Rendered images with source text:
"""

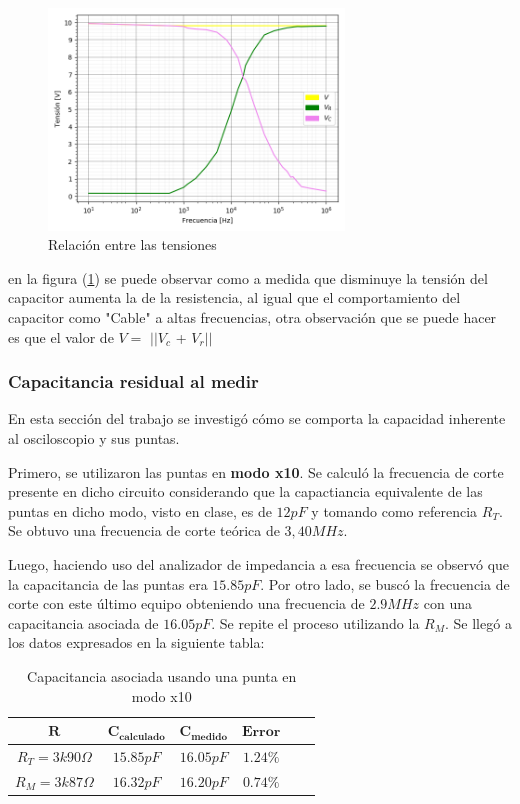 \documentclass[11pt, a4paper]{article}
\begin{document}
\begin{figure}[H]
	\centering
	\includegraphics[width=0.7\textwidth]{Tensiones.png}
	\caption{Relación entre las tensiones} 
	\label{graf:Tensiones}
\end{figure}
en la figura (\ref{graf:Tensiones}) se puede observar como a medida que disminuye la tensión del capacitor aumenta la de la resistencia, al igual que el comportamiento del capacitor como "Cable" a altas frecuencias,  otra observación que se puede hacer es que el valor de $V=$ $ ||V_c$ + $V_r||$ 


\subsubsection*{Capacitancia residual al medir}

En esta sección del trabajo se investigó cómo se comporta la capacidad inherente al osciloscopio y sus puntas. 

Primero, se utilizaron las puntas en \textbf{modo x10}. Se calculó la frecuencia de corte presente en dicho circuito considerando que la capactiancia equivalente de las puntas en dicho modo, visto en clase, es de $12 pF$ y tomando como referencia $R_T$. Se obtuvo una frecuencia de corte teórica de $3,40MHz$. \par 
Luego, haciendo uso del analizador de impedancia a esa frecuencia se observó que la capacitancia de las puntas era $15.85 pF$. Por otro lado, se buscó la frecuencia de corte con este último equipo obteniendo una frecuencia de $2.9 MHz$ con una capacitancia asociada de $16.05pF$. Se repite el proceso utilizando la $R_M$. Se llegó a los datos expresados en la siguiente tabla:
 \begin{center}
     \begin{table}[ht]
     \centering
	 \renewcommand{\arraystretch}{1.1}
         \begin{tabular}{c c c c c c}
            \hline 
             $\bm{R}$ &  $\bm{C_{calculado}}$ &    $\bm{C_{medido}}$   &  $\bm{Error}$\\ \hline
             $R_T = 3k90\Omega$  & $15.85 pF$ & $16.05 pF$ & $1.24\%$ \\  
             $R_M = 3k87\Omega$ & $16.32 pF$ & $16.20 pF$ & $0.74 \%$ \\   \hline
        \end{tabular}
        \caption{Capacitancia asociada usando una punta en modo x10}
        \label{table:valores_punta_x10}
    \end{table}
\end{center}
\end{document}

"""

* PROBLEM STATEMENT *
Each line above that includes "begin" should be shown.

* RESPONSE AREA *
\begin{document}
\begin{figure}[H]
 \begin{center}
     \begin{table}[ht]
         \begin{tabular}{c c c c c c}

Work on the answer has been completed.